State how many lines in these records contain the word "Requirements", and nothing else.

Document images with source code
--- START ---

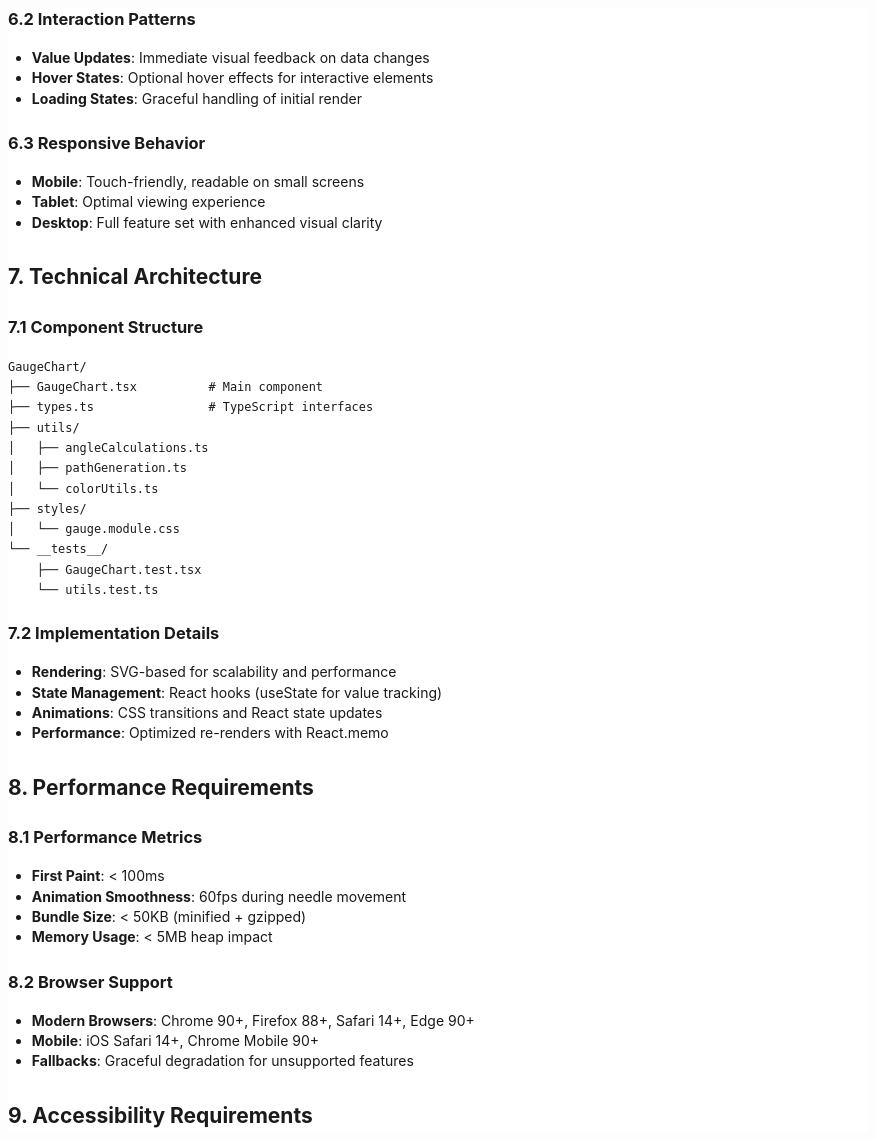 ### 6.2 Interaction Patterns
- **Value Updates**: Immediate visual feedback on data changes
- **Hover States**: Optional hover effects for interactive elements
- **Loading States**: Graceful handling of initial render

### 6.3 Responsive Behavior
- **Mobile**: Touch-friendly, readable on small screens
- **Tablet**: Optimal viewing experience
- **Desktop**: Full feature set with enhanced visual clarity

## 7. Technical Architecture

### 7.1 Component Structure
```
GaugeChart/
├── GaugeChart.tsx          # Main component
├── types.ts                # TypeScript interfaces
├── utils/
│   ├── angleCalculations.ts
│   ├── pathGeneration.ts
│   └── colorUtils.ts
├── styles/
│   └── gauge.module.css
└── __tests__/
    ├── GaugeChart.test.tsx
    └── utils.test.ts
```

### 7.2 Implementation Details
- **Rendering**: SVG-based for scalability and performance
- **State Management**: React hooks (useState for value tracking)
- **Animations**: CSS transitions and React state updates
- **Performance**: Optimized re-renders with React.memo

## 8. Performance Requirements

### 8.1 Performance Metrics
- **First Paint**: < 100ms
- **Animation Smoothness**: 60fps during needle movement
- **Bundle Size**: < 50KB (minified + gzipped)
- **Memory Usage**: < 5MB heap impact

### 8.2 Browser Support
- **Modern Browsers**: Chrome 90+, Firefox 88+, Safari 14+, Edge 90+
- **Mobile**: iOS Safari 14+, Chrome Mobile 90+
- **Fallbacks**: Graceful degradation for unsupported features

## 9. Accessibility Requirements
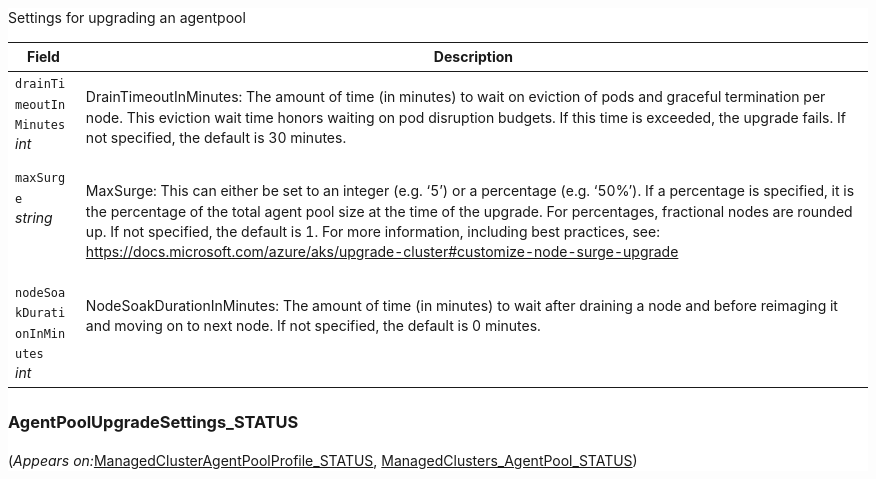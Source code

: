 <p>Settings for upgrading an agentpool</p>
</div>
<table>
<thead>
<tr>
<th>Field</th>
<th>Description</th>
</tr>
</thead>
<tbody>
<tr>
<td>
<code>drainTimeoutInMinutes</code><br/>
<em>
int
</em>
</td>
<td>
<p>DrainTimeoutInMinutes: The amount of time (in minutes) to wait on eviction of pods and graceful termination per node.
This eviction wait time honors waiting on pod disruption budgets. If this time is exceeded, the upgrade fails. If not
specified, the default is 30 minutes.</p>
</td>
</tr>
<tr>
<td>
<code>maxSurge</code><br/>
<em>
string
</em>
</td>
<td>
<p>MaxSurge: This can either be set to an integer (e.g. &lsquo;5&rsquo;) or a percentage (e.g. &lsquo;50%&rsquo;). If a percentage is specified, it
is the percentage of the total agent pool size at the time of the upgrade. For percentages, fractional nodes are rounded
up. If not specified, the default is 1. For more information, including best practices, see:
<a href="https://docs.microsoft.com/azure/aks/upgrade-cluster#customize-node-surge-upgrade">https://docs.microsoft.com/azure/aks/upgrade-cluster#customize-node-surge-upgrade</a></p>
</td>
</tr>
<tr>
<td>
<code>nodeSoakDurationInMinutes</code><br/>
<em>
int
</em>
</td>
<td>
<p>NodeSoakDurationInMinutes: The amount of time (in minutes) to wait after draining a node and before reimaging it and
moving on to next node. If not specified, the default is 0 minutes.</p>
</td>
</tr>
</tbody>
</table>
<h3 id="containerservice.azure.com/v1api20231102preview.AgentPoolUpgradeSettings_STATUS">AgentPoolUpgradeSettings_STATUS
</h3>
<p>
(<em>Appears on:</em><a href="#containerservice.azure.com/v1api20231102preview.ManagedClusterAgentPoolProfile_STATUS">ManagedClusterAgentPoolProfile_STATUS</a>, <a href="#containerservice.azure.com/v1api20231102preview.ManagedClusters_AgentPool_STATUS">ManagedClusters_AgentPool_STATUS</a>)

--- END ---

● RESULT OF THE TASK
2